Combien de raison a eu le maestro Harold Gramatges pour inclure Ignacio Villa, Bola de Nieve, parmi les « colosses de notre chant », à côté de Sindo Garay, Ignacio Piñeiro, María Teresa Vera et Rita Montaner. Pour Gramatges, Prix Ibéro-américain de Musique Tomás Luis de Victoria, chez celui-ci « la poésie et la musique coulent entrelacées de sa voix, de son piano, de son geste ».

La ville de Guanabacoa, généreuse et grave, comme l’appelait Nicolás Guillén, se sent orgueilleuse d’être le lieu de naissance de figures emblématiques de la culture cubaine, d'un grand prestige national et international comme l’ont été Rita Montaner, Ernesto Lecuona et Bola de Nieve.

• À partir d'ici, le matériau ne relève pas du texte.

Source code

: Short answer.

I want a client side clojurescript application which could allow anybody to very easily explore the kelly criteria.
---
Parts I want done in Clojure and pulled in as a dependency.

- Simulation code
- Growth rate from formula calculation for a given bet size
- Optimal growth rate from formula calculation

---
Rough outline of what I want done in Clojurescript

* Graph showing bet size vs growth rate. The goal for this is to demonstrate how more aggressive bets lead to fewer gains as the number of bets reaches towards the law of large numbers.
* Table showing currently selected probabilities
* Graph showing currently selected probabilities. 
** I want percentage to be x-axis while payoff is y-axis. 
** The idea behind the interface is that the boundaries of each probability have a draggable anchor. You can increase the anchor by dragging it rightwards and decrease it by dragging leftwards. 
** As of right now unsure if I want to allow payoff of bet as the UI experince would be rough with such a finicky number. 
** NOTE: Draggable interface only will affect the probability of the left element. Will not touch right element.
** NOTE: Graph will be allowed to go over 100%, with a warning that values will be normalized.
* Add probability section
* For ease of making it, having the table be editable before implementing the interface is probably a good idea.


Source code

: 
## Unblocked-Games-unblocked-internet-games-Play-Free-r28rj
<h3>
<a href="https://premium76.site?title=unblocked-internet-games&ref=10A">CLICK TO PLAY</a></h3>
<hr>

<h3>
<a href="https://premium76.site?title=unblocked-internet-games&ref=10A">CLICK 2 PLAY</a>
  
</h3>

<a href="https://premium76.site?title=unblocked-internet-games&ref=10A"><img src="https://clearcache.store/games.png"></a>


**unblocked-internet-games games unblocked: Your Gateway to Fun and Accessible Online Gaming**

Ils ont apporté la musique cubaine sur plusieurs continents. Ils ont reçu l'admiration et les applaudissements des publics les plus exigeants devant lesquels ils se sont présentés.

Le façonnage de la personnalité artistique de Bola de Nieve – appelé ainsi dès son enfance dans le collège où il étudiait – a pratiquement commencé depuis son plus jeune âge, son appétit musicale l’a conduit à faire des études de solfège et de théorie à l'âge de 12 ans, recevant ensuite des classes de piano dans le conservatoire de José Mateu, dans son cher Guanabacoa.

Si quelque chose a été très présent chez Bola de Nieve dès son adolescence, ce fut son avidité de connaissances, ses conditions comme être humain, des qualités qui l'ont toujours accompagné. Il s'ensuit qu'à l’âge de 16 ans il est entré dans l'École Nationale des Instituteurs – où il a atteint une culture intégrale –, avec les yeux rivés sur la carrière de Pédagogie de l'Université de La Havane, une carrière qu'il n'a pas pu atteindre pour des raisons étrangères à sa volonté. La frustration que Villa a ressenti suite à ne pas pouvoir se diplômer comme docteur en Pédagogie ou en Philosophie et Lettres, l'a définitivement incliné vers la musique.

Son attachement à sa famille, envers ses parents et ses frères et sœurs, a développé les plus purs sentiments de respect et d’amour chez Villa, décisifs dans sa formation comme artiste. Dès son plus jeune âge il a fait des travaux les plus dissemblables pour aider au soutien familial. Quand il a attend la renommée, qu’il a reçu l'admiration des publics de nombreux pays, il a toujours conservé son humilité.

Bola de Nieve, dans les années 1930 - 1940, a commencé une grande carrière comme pianiste, accompagnant sa compatriote et déjà chanteuse reconnue, Rita Montaner, « la Única », qui a eu le mérite de découvrir Villa comme excellent pianiste. Sans aucun doute, ils sont arrivés à être un binôme de connexion parfaite.

La confiance que Rita a toujours déposée en Villa comme personne, pour son admirable technique pianistique, a été aussi sincère qu’illimitée. En 1933, quand elle a décidé de l’emmener au Mexique – où il a d'abord travaillé -, aucun des deux a pensé aux grands succès qu’il atteindrait. Villa reconnaîtra ensuite que Rita l'a présenté sous le nom de Bola de Nieve le jour de son début. C’est à partir d'alors qu’on l’a ainsi connu artistiquement dans tous les pays qu’il a visités, aussi bien en Amérique Latine, aux Etats-Unis d’Amérique du Nord, qu’en Europe et en Asie.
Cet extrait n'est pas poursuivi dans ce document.